* **Required work**
Please set down every record exactly as it appears below.
Data records Block Start
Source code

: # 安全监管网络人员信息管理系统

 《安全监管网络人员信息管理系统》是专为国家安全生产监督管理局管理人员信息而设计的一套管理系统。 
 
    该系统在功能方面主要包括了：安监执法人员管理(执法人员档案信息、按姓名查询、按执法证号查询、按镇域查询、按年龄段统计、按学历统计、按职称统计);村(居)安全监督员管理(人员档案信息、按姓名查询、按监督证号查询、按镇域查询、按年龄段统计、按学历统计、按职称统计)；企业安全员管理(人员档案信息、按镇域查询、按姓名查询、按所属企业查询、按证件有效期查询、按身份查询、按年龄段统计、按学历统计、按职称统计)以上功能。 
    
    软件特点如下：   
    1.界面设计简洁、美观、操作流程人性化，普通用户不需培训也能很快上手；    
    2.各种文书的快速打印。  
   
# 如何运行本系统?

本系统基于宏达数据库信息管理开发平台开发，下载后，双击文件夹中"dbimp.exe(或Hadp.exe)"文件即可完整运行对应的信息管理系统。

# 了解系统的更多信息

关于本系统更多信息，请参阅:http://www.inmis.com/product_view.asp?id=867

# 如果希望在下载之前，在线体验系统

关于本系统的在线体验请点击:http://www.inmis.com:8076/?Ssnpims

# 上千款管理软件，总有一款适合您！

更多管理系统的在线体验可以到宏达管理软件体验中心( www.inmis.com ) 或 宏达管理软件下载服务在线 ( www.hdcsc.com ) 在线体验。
Data records Block End
* **Task answer**
Source code

: # 安全监管网络人员信息管理系统

 《安全监管网络人员信息管理系统》是专为国家安全生产监督管理局管理人员信息而设计的一套管理系统。 
 
    该系统在功能方面主要包括了：安监执法人员管理(执法人员档案信息、按姓名查询、按执法证号查询、按镇域查询、按年龄段统计、按学历统计、按职称统计);村(居)安全监督员管理(人员档案信息、按姓名查询、按监督证号查询、按镇域查询、按年龄段统计、按学历统计、按职称统计)；企业安全员管理(人员档案信息、按镇域查询、按姓名查询、按所属企业查询、按证件有效期查询、按身份查询、按年龄段统计、按学历统计、按职称统计)以上功能。 
    
    软件特点如下：   
    1.界面设计简洁、美观、操作流程人性化，普通用户不需培训也能很快上手；    
    2.各种文书的快速打印。  
   
# 如何运行本系统?

本系统基于宏达数据库信息管理开发平台开发，下载后，双击文件夹中"dbimp.exe(或Hadp.exe)"文件即可完整运行对应的信息管理系统。

# 了解系统的更多信息

关于本系统更多信息，请参阅:http://www.inmis.com/product_view.asp?id=867

# 如果希望在下载之前，在线体验系统

关于本系统的在线体验请点击:http://www.inmis.com:8076/?Ssnpims

# 上千款管理软件，总有一款适合您！

更多管理系统的在线体验可以到宏达管理软件体验中心( www.inmis.com ) 或 宏达管理软件下载服务在线 ( www.hdcsc.com ) 在线体验。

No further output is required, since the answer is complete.